# Advice using fresh hops in secondary please?



## MatC (12/3/15)

Hi guys any advice please using fresh hops picked straight off and throwing them in? Got so many and need to try and use as much as I can.


----------



## Scottsrx (13/3/15)

I have no idea what the results are but I dropped 90gms wet each into an APA and an IPA last weekend. Both brews already had over 100gms of hop pellets so not sure how much more it'll add. 

I put them into the fermenter loose, all chopped up, and poured the wort in on top.

I'm going to do the same this weekend with a single hop, Chinook, APA. Pellets in early for bittering and flowers in late for aroma/flavour.

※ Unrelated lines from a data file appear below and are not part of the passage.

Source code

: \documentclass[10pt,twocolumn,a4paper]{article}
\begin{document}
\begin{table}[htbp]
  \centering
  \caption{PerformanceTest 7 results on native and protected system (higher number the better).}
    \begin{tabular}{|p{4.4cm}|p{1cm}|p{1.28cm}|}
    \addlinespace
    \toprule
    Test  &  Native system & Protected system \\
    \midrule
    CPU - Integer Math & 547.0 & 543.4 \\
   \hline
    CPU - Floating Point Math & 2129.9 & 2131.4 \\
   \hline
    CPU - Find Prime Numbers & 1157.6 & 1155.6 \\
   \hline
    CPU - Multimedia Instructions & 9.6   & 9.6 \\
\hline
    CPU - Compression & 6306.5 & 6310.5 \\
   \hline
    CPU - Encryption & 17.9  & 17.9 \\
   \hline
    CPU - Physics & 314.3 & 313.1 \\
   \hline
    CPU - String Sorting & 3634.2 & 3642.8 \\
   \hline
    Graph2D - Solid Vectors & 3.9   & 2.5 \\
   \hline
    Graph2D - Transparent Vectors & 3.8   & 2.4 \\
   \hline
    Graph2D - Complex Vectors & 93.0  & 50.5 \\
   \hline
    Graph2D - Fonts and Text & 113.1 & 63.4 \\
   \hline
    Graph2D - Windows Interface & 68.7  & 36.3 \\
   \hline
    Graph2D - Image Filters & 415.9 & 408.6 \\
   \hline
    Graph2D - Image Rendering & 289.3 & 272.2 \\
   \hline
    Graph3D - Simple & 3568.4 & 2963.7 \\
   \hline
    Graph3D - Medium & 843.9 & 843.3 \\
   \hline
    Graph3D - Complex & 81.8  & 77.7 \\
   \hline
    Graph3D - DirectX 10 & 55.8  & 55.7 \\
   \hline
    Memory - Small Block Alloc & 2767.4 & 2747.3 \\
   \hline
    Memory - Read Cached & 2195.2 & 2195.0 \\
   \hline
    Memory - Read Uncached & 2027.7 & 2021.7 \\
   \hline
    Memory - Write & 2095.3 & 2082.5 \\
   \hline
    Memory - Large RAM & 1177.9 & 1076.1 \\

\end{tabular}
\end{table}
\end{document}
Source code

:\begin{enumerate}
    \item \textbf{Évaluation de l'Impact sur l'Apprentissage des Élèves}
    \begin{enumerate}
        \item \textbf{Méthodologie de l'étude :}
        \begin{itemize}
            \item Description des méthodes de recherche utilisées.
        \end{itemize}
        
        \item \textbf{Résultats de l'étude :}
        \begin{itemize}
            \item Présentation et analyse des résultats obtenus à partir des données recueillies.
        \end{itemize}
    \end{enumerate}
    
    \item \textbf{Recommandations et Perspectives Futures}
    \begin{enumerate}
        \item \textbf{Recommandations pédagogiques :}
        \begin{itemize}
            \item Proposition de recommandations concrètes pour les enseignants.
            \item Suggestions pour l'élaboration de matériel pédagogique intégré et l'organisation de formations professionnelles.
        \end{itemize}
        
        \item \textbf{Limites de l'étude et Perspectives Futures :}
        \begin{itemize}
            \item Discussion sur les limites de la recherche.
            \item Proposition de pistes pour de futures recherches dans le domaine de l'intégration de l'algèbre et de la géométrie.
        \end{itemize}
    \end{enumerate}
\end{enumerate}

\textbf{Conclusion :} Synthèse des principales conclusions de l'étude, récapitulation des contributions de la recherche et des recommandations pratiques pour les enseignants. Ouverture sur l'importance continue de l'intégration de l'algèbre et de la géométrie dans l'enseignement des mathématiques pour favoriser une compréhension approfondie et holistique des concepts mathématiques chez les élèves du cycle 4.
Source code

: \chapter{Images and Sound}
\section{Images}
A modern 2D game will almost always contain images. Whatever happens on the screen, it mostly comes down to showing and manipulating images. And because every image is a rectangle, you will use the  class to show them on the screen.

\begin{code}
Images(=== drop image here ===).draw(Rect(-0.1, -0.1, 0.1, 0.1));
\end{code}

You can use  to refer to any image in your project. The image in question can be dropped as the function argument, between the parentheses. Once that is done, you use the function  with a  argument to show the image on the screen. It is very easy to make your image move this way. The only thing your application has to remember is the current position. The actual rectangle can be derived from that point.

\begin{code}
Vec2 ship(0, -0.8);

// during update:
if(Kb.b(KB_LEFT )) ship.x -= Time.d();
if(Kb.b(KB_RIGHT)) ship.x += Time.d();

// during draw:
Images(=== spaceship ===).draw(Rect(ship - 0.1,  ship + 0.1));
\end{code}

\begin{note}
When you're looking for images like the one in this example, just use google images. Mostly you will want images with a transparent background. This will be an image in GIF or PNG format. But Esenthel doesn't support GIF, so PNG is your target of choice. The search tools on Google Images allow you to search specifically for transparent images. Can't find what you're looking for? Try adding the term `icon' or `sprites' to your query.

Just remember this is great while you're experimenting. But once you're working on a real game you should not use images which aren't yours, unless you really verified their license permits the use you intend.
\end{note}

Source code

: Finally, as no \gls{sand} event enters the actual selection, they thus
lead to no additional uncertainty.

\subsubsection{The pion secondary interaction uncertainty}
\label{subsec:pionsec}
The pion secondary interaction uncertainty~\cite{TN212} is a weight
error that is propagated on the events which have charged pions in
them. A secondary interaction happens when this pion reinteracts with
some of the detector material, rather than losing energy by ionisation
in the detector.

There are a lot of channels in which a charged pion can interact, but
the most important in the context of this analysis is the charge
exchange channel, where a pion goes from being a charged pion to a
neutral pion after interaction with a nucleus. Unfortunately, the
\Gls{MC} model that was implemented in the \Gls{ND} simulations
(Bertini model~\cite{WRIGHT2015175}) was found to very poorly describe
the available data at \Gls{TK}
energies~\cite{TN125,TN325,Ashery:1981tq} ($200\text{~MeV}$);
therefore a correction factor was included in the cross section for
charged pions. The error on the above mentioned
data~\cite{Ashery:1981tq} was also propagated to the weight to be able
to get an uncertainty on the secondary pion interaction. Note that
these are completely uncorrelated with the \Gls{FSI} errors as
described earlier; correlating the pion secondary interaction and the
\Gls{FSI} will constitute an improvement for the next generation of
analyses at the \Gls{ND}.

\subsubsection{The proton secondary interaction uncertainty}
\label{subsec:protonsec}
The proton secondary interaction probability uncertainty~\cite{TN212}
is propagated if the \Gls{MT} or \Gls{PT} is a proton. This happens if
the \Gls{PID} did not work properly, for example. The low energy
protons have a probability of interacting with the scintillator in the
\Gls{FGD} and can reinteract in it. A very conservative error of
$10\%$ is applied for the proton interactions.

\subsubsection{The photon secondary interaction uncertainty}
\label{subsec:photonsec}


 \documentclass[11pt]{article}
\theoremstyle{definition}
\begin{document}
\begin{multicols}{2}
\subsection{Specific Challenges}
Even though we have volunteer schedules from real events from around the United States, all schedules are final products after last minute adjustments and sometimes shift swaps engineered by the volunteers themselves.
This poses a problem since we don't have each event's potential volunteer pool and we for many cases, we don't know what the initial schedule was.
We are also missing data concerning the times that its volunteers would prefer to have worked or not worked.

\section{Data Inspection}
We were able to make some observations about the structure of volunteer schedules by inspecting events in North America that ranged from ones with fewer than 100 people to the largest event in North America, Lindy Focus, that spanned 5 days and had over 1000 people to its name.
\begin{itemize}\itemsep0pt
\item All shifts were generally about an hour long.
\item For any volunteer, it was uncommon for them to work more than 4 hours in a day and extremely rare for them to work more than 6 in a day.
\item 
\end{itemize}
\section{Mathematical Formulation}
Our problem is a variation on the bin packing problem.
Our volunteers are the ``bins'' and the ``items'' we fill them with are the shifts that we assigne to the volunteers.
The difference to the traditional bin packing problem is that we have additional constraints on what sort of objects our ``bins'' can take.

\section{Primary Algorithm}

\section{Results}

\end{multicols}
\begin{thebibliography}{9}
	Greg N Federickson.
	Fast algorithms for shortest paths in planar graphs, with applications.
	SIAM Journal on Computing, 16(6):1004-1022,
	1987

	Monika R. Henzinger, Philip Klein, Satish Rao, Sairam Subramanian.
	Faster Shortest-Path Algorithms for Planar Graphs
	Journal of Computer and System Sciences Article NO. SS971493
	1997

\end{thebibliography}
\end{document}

EDIT: fixed terrible spelling


----------



## Dan Pratt (13/3/15)

what are the hops?


----------



## beerfarmer (13/3/15)

Nice work.. For my wet ales I bitter with pellet for IBU, then load up with fresh hops at around 10 mins and flame out/whirlpool. I use as recommended by Sierra Nevada, 8 times the weight of dry. So for my 50l harvest pale I'll do, from memory, 2 to 3 additions, each of roughly 200g wet hops. Cascade work nicely at this amount. Load them up if you like hops. Will check my recipes later to confirm.


----------



## Lecterfan (13/3/15)

Just be wary of using them loose in the fermenter - they can clog up the tap and/or siphon pretty easily...


----------